Se pensarmos filosoficamente e pela etimologia o real é tudo que é concreto, não
falso ou então genuíno. Encaixando essa etimologia na semiótica, o “Referente fotográfico”
de Barthes não é nada mais que a coisa necessariamente real que foi o alvo do fotógrafo.
Na fotografia tradicional, que necessita do processo físico-químico, apesar das
influências da mira do fotógrafo, o instante capturado é um “rastro do real” (Sotag, 1986),
ainda mesmo uma prova que determinada cena aconteceu. A foto deveria transmitir ao
expectador os mesmos índices que o referente transmite, mas ela também serve como ícone na
medida em que ela tem sua simbologia para com o expectador.
No caso de uma revista masculina, definida desta forma pelas fotos de nudez de uma
modelo do sexo feminino que geralmente famosa, um corpo midiático, as fotografias encenam
uma história narrada por um texto secundário e muitas vezes desnecessário.

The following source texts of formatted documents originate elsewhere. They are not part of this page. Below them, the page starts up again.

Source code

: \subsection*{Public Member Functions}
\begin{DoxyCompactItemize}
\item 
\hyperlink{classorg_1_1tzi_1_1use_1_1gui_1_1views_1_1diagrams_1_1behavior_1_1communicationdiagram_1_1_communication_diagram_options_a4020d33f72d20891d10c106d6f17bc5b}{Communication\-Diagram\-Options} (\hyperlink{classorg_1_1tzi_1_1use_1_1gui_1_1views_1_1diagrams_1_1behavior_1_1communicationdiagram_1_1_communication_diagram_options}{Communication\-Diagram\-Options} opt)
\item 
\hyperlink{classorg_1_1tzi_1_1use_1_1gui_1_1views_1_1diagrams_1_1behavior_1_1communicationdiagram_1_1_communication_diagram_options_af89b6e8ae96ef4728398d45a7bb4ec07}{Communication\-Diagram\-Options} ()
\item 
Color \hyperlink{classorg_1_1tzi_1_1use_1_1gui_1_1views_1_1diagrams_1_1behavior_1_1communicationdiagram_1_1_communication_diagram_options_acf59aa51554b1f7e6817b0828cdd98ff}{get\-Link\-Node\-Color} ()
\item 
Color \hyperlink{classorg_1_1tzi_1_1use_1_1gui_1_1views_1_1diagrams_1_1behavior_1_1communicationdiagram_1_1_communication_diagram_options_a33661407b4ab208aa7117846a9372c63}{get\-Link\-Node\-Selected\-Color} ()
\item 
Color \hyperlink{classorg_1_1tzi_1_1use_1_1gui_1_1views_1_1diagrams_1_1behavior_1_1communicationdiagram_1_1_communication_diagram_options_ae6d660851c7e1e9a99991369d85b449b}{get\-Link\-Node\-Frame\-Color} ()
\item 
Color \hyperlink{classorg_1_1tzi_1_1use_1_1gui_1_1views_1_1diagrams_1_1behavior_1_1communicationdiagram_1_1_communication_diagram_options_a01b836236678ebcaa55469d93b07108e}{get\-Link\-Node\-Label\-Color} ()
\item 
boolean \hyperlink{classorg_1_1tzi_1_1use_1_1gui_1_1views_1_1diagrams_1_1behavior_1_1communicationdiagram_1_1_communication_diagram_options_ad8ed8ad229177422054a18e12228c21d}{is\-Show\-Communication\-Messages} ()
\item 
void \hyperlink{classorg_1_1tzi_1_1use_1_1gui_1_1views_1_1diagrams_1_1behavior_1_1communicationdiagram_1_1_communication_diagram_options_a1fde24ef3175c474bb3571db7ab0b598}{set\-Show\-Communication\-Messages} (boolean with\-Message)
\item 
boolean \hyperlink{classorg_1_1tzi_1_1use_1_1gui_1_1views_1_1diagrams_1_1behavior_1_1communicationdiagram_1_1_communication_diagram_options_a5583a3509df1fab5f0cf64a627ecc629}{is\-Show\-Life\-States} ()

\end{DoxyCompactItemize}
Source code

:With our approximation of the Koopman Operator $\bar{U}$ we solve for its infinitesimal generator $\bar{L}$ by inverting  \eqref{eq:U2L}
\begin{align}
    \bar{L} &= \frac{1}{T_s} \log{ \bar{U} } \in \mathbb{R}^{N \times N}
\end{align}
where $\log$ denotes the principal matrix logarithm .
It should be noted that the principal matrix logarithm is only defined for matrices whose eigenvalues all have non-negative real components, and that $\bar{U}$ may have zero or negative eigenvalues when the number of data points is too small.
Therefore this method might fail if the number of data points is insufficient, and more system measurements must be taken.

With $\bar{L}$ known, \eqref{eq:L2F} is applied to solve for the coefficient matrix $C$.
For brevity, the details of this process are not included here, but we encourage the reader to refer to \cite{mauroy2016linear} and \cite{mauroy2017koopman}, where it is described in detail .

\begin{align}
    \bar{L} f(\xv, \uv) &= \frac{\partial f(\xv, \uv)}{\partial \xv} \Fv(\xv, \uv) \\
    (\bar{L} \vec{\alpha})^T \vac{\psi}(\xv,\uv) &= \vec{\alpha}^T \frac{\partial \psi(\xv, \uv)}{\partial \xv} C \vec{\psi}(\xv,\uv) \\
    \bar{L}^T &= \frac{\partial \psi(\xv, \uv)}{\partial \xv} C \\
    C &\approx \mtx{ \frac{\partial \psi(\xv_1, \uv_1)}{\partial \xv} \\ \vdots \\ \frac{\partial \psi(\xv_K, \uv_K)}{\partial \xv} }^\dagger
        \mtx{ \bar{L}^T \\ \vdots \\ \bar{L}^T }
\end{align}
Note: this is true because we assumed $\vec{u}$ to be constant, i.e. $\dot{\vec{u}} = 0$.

Mas como o Real se transformou no Ideal?
A resposta encontra-se nas transformações culturais da última década quando com o
barateamento das tecnologias digitais de manipulação de imagens, juntamente com o
crescimento das mídias e das grandes propagandas relativas ao corpo saudável, mudaram o
enfoque do “gosto” de acordo, principalmente, com a exposição dos meios de comunicação,
assim como afirma Novaes.
“A fotografia, o cinema, a televisão, a publicidade, são
hoje elementos presentes no nosso cotidiano de modo cada vez
mais intenso. Agimos e interagimos com as imagens sem
percebermos o quanto elas impregnam o mundo contemporâneo
transmitindo e moldando valores fundamentais da nossa
cultura. Estas imagens não falam por si sós, mas expressam e
dialogam constantemente com modos de vida típicos da
sociedade que as produz.” 6
A fotografia encanta e torna-se também uma máquina de criar sonhos. Quando o
Referente passa a transmitir signos quais a tornam simbólica, estética e epistêmica, esta vai
6 NOVAES, Sylvia Caiuby. O uso da imagem na artopologia. In: SAMAIN, Etienne (org.) O Fotográfico. São Paulo: HUCITEC, 1998.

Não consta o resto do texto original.